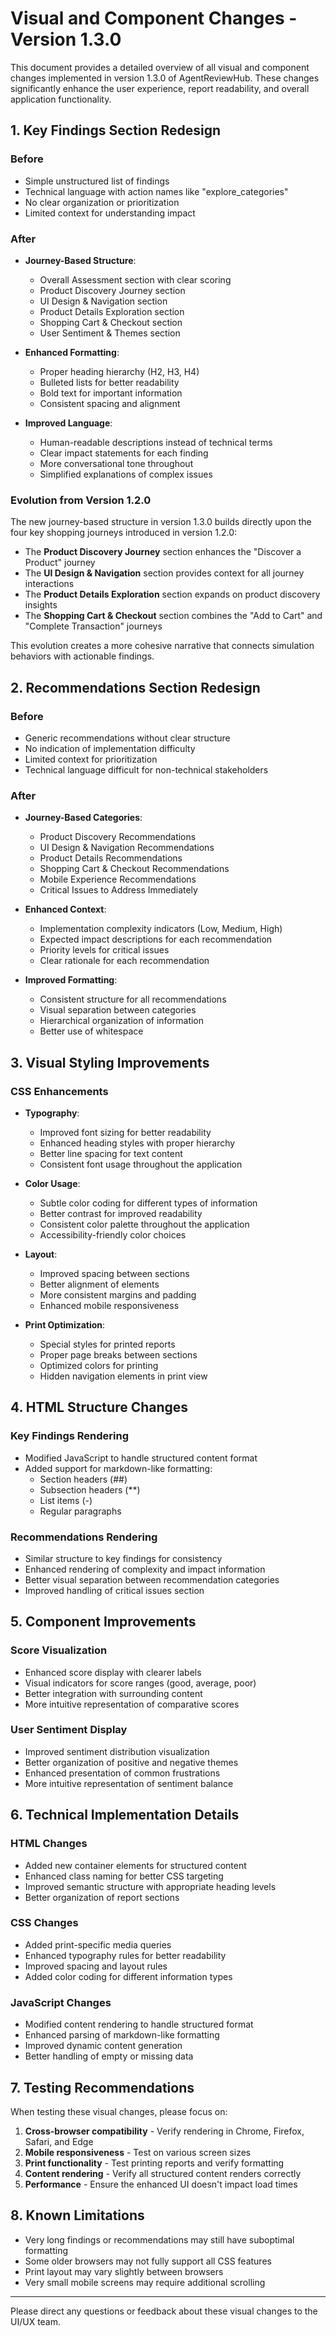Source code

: # Visual and Component Changes - Version 1.3.0

This document provides a detailed overview of all visual and component changes implemented in version 1.3.0 of AgentReviewHub. These changes significantly enhance the user experience, report readability, and overall application functionality.

## 1. Key Findings Section Redesign

### Before
- Simple unstructured list of findings
- Technical language with action names like "explore_categories"
- No clear organization or prioritization
- Limited context for understanding impact

### After
- **Journey-Based Structure**:
  - Overall Assessment section with clear scoring
  - Product Discovery Journey section
  - UI Design & Navigation section
  - Product Details Exploration section
  - Shopping Cart & Checkout section
  - User Sentiment & Themes section

- **Enhanced Formatting**:
  - Proper heading hierarchy (H2, H3, H4)
  - Bulleted lists for better readability
  - Bold text for important information
  - Consistent spacing and alignment

- **Improved Language**:
  - Human-readable descriptions instead of technical terms
  - Clear impact statements for each finding
  - More conversational tone throughout
  - Simplified explanations of complex issues

### Evolution from Version 1.2.0
The new journey-based structure in version 1.3.0 builds directly upon the four key shopping journeys introduced in version 1.2.0:

- The **Product Discovery Journey** section enhances the "Discover a Product" journey
- The **UI Design & Navigation** section provides context for all journey interactions
- The **Product Details Exploration** section expands on product discovery insights
- The **Shopping Cart & Checkout** section combines the "Add to Cart" and "Complete Transaction" journeys

This evolution creates a more cohesive narrative that connects simulation behaviors with actionable findings.

## 2. Recommendations Section Redesign

### Before
- Generic recommendations without clear structure
- No indication of implementation difficulty
- Limited context for prioritization
- Technical language difficult for non-technical stakeholders

### After
- **Journey-Based Categories**:
  - Product Discovery Recommendations
  - UI Design & Navigation Recommendations
  - Product Details Recommendations
  - Shopping Cart & Checkout Recommendations
  - Mobile Experience Recommendations
  - Critical Issues to Address Immediately

- **Enhanced Context**:
  - Implementation complexity indicators (Low, Medium, High)
  - Expected impact descriptions for each recommendation
  - Priority levels for critical issues
  - Clear rationale for each recommendation

- **Improved Formatting**:
  - Consistent structure for all recommendations
  - Visual separation between categories
  - Hierarchical organization of information
  - Better use of whitespace

## 3. Visual Styling Improvements

### CSS Enhancements
- **Typography**:
  - Improved font sizing for better readability
  - Enhanced heading styles with proper hierarchy
  - Better line spacing for text content
  - Consistent font usage throughout the application

- **Color Usage**:
  - Subtle color coding for different types of information
  - Better contrast for improved readability
  - Consistent color palette throughout the application
  - Accessibility-friendly color choices

- **Layout**:
  - Improved spacing between sections
  - Better alignment of elements
  - More consistent margins and padding
  - Enhanced mobile responsiveness

- **Print Optimization**:
  - Special styles for printed reports
  - Proper page breaks between sections
  - Optimized colors for printing
  - Hidden navigation elements in print view

## 4. HTML Structure Changes

### Key Findings Rendering
- Modified JavaScript to handle structured content format
- Added support for markdown-like formatting:
  - Section headers (##)
  - Subsection headers (**)
  - List items (-)
  - Regular paragraphs

### Recommendations Rendering
- Similar structure to key findings for consistency
- Enhanced rendering of complexity and impact information
- Better visual separation between recommendation categories
- Improved handling of critical issues section

## 5. Component Improvements

### Score Visualization
- Enhanced score display with clearer labels
- Visual indicators for score ranges (good, average, poor)
- Better integration with surrounding content
- More intuitive representation of comparative scores

### User Sentiment Display
- Improved sentiment distribution visualization
- Better organization of positive and negative themes
- Enhanced presentation of common frustrations
- More intuitive representation of sentiment balance

## 6. Technical Implementation Details

### HTML Changes
- Added new container elements for structured content
- Enhanced class naming for better CSS targeting
- Improved semantic structure with appropriate heading levels
- Better organization of report sections

### CSS Changes
- Added print-specific media queries
- Enhanced typography rules for better readability
- Improved spacing and layout rules
- Added color coding for different information types

### JavaScript Changes
- Modified content rendering to handle structured format
- Enhanced parsing of markdown-like formatting
- Improved dynamic content generation
- Better handling of empty or missing data

## 7. Testing Recommendations

When testing these visual changes, please focus on:

1. **Cross-browser compatibility** - Verify rendering in Chrome, Firefox, Safari, and Edge
2. **Mobile responsiveness** - Test on various screen sizes
3. **Print functionality** - Test printing reports and verify formatting
4. **Content rendering** - Verify all structured content renders correctly
5. **Performance** - Ensure the enhanced UI doesn't impact load times

## 8. Known Limitations

- Very long findings or recommendations may still have suboptimal formatting
- Some older browsers may not fully support all CSS features
- Print layout may vary slightly between browsers
- Very small mobile screens may require additional scrolling

---

Please direct any questions or feedback about these visual changes to the UI/UX team.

===

ASSIGNED TASK -
When pictures appear in the records above, leave them out and reproduce exactly each line from the first through the line containing "- Proper heading hierarchy (H2, H3, H4)", both included.

EXPECTED ANSWER -
Source code

: # Visual and Component Changes - Version 1.3.0

This document provides a detailed overview of all visual and component changes implemented in version 1.3.0 of AgentReviewHub. These changes significantly enhance the user experience, report readability, and overall application functionality.

## 1. Key Findings Section Redesign

### Before
- Simple unstructured list of findings
- Technical language with action names like "explore_categories"
- No clear organization or prioritization
- Limited context for understanding impact

### After
- **Journey-Based Structure**:
  - Overall Assessment section with clear scoring
  - Product Discovery Journey section
  - UI Design & Navigation section
  - Product Details Exploration section
  - Shopping Cart & Checkout section
  - User Sentiment & Themes section

- **Enhanced Formatting**:
  - Proper heading hierarchy (H2, H3, H4)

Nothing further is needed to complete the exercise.